● **Description of the task**:
If a line below contains the string "need", copy it out.

[Start of Attachment]

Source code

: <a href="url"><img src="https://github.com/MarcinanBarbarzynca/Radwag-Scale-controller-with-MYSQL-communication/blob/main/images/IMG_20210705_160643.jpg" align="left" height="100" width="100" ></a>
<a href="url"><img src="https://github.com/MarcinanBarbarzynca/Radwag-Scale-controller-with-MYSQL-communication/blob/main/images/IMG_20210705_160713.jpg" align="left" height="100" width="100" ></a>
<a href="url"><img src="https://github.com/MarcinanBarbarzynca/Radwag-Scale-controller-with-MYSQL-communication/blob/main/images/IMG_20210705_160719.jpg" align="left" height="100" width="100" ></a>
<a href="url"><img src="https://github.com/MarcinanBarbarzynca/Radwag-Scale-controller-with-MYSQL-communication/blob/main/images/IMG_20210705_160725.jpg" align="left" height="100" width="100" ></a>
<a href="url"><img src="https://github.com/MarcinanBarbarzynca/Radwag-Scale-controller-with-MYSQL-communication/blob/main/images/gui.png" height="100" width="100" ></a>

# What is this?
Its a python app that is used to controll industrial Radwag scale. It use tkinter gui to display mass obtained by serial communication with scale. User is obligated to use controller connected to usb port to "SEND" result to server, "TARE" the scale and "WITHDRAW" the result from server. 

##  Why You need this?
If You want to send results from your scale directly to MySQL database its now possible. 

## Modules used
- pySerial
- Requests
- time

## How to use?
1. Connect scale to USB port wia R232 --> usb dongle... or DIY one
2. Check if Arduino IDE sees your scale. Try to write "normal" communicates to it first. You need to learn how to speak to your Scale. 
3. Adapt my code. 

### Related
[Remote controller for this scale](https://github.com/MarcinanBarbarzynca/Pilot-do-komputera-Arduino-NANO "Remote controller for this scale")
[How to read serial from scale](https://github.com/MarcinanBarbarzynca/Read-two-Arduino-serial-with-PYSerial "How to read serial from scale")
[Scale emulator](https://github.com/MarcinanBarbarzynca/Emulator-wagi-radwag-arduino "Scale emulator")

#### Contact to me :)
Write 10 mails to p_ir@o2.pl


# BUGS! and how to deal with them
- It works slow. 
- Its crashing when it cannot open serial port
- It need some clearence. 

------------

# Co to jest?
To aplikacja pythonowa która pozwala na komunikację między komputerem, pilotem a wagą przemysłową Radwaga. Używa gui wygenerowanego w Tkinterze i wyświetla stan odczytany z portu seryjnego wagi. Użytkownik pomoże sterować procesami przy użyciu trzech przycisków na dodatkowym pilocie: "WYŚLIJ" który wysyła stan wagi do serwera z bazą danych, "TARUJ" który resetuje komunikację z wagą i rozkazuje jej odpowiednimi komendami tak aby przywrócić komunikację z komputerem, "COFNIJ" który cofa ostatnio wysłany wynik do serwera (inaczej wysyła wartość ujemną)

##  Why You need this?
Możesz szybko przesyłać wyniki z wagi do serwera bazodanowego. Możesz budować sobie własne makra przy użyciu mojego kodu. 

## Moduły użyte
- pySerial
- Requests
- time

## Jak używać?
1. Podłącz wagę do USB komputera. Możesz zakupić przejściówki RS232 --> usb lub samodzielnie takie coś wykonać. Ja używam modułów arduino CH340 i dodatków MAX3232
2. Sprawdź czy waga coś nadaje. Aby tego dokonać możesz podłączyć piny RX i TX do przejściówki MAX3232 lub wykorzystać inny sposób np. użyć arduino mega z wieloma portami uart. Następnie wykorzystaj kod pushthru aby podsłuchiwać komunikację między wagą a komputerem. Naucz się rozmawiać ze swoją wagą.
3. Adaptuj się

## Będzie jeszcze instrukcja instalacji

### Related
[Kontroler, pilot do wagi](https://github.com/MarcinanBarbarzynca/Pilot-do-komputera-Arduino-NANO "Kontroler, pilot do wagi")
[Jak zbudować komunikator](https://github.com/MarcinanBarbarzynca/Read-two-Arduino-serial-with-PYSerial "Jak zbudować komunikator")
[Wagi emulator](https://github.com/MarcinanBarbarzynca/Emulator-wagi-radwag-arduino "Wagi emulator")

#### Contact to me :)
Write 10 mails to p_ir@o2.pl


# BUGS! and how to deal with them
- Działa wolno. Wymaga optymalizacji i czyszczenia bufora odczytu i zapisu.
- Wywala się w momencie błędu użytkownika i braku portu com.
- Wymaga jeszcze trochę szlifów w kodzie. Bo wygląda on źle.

[End of Attachment]

● **Output of the task**:
##  Why You need this?
2. Check if Arduino IDE sees your scale. Try to write "normal" communicates to it first. You need to learn how to speak to your Scale. 
- It need some clearence. 
##  Why You need this?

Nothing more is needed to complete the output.